The above mentioned rights may be exercised in compliance with the principles stipulated in art. 16-21 GDPR, contacting the Data Controller via Data Protection Officer who can be contacted via firstname.lastname@example.org.
10. Providing the personal data by the user is always voluntary, however necessary for using the functions of the Website.
11. The Data Controller shall maintain confidentiality of all transferred personal data and shall apply all safety measures and measures providing the protection of processed personal data required by the regulations on personal data protection. The personal data is stored with due diligence and protected against the access by unauthorised persons. The personal data is processed solely on the territory of the European Union.
12. The Data Controller shall neither transfer nor trade the user’s personal data. The personal data shall not be transferred to other persons or institutions without the user’s consent.
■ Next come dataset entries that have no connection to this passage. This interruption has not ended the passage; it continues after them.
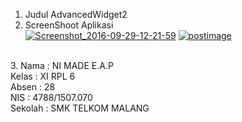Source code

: 1. Judul AdvancedWidget2<br>
2. ScreenShoot Aplikasi<br>
<a href="https://postimg.org/image/mbp2ftphp/" target="_blank"><img src="https://s14.postimg.org/mbp2ftphp/Screenshot_2016_09_29_12_21_59.png" alt="Screenshot_2016-09-29-12-21-59"/></a>
<a href='https://postimg.org/image/yrqdnb87h/' target='_blank'><img src='https://s14.postimg.org/yrqdnb87h/Screenshot_2016_09_29_12_22_07.png' border='0' alt='postimage'/></a>
<br>
3.  Nama    : NI MADE E.A.P <br>
    Kelas   : XI RPL 6 <br>
    Absen   : 28 <br>
    NIS     : 4788/1507.070 <br>
    Sekolah : SMK TELKOM MALANG

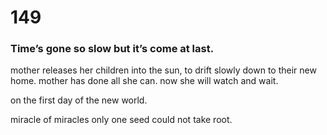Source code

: # 149

### Time’s gone so slow but it’s come at last.

mother releases her children into the sun, to drift slowly down to their new home. mother has done all she can. now she will watch and wait.

on the first day of the new world.

miracle of miracles
only one seed
could not take root.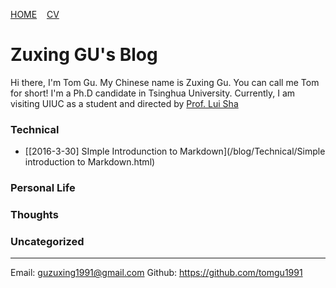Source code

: [HOME](/index.html)&nbsp;&nbsp;&nbsp;&nbsp;[CV](/cv.html) 

# Zuxing GU's Blog
Hi there, I'm Tom Gu. My Chinese name is Zuxing Gu. You can call me Tom for short! I'm a Ph.D candidate in Tsinghua University. Currently, I am visiting UIUC as a student and directed by [Prof. Lui Sha](http://cs.illinois.edu/directory/profile/lrs) 

### Technical
* [[2016-3-30] SImple Introdunction to Markdown](/blog/Technical/Simple introduction to Markdown.html) 

### Personal Life


### Thoughts


### Uncategorized




---

Email: guzuxing1991@gmail.com
Github: https://github.com/tomgu1991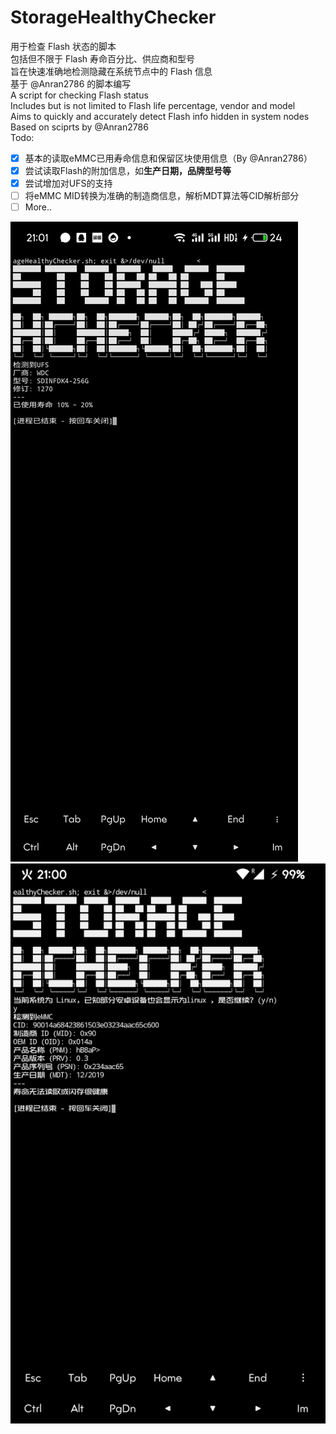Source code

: # StorageHealthyChecker
用于检查 Flash 状态的脚本 </br>
包括但不限于 Flash 寿命百分比、供应商和型号 </br>
旨在快速准确地检测隐藏在系统节点中的 Flash 信息 </br>
基于 @Anran2786 的脚本编写 </br>
A script for checking Flash status </br> 
Includes but is not limited to Flash life percentage, vendor and model </br>
Aims to quickly and accurately detect Flash info hidden in system nodes </br>
Based on sciprts by @Anran2786 </br>
Todo:
- [x] 基本的读取eMMC已用寿命信息和保留区块使用信息（By @Anran2786）
- [x] 尝试读取Flash的附加信息，如**生产日期，品牌型号等**
- [x] 尝试增加对UFS的支持
- [ ] 将eMMC MID转换为准确的制造商信息，解析MDT算法等CID解析部分
- [ ] More..

![UFS](sample/UFS.png)
![eMMC](sample/eMMC.png)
The personal data processed by the Data Controller may be disclosed to authorised state authorities at their request solely in accordance with the relevant provisions of law.
13. In order to use the function of the University's Website, the user shall provide their personal data, i.e. e-mail address, by filling in the contact / registration form. The legal basis for the processing of user’s personal data included in the contact / registration form is the consent given by the user. The data provided in the form is saved in the Data Controller’s database.
14. While contacting the University via e-mail, the user provides their e-mail address as the address of the sender’s message. Furthermore, other personal data may be included in the message. The legal basis for personal data processing in this case is the consent resulting from the initiation of contact. The user's personal data provided in relation to the e-mail contact is processed solely for the purpose of handling the inquiry. The content of the correspondence may be archived.
16. Cookies allow to:
- ensure the proper, expected functioning of the Website,
- improve the speed and security of using the Website,
- improve the functions available on the Website,
- use analytical tools,
- use marketing tools,
- provide social functions.
Own cookies. Cookies can be divided into own and third-party cookies. As far as own cookies are concerned, the Data Controller uses them for the purpose of proper functioning of the Website.
19. The Data Controller uses Facebook marketing tools in order to target the advertisements at users on this website. For this purpose, the Pixel tool provided by Facebook, which remembers the user’s visits, has been implemented in the Website's code. Facebook cookies are used for this purpose.
20. Using the Website involves sending the inquiries to the server on which the Website is stored. Each inquiry addressed to the server is saved in the server logs. The logs include among others: IP address, server date and time, information about the web browser and operating system used by the user. The logs are saved and stored on the server. The data stored in the server logs is neither associated with particular people using the Website nor used by the Data Controller in order to identify the user. The server logs are only auxiliary material used to manage the application and their content is not disclosed to anyone except the people authorized to manage the server.
22. The Data Controller shall endeavour to apply physical, technical and organisational measures providing the protection of processed personal data, in particular concerning protection of data against its unintentional or intentional damage, loss, change, unauthorised disclosure, use or access, pursuant to all applicable provisions.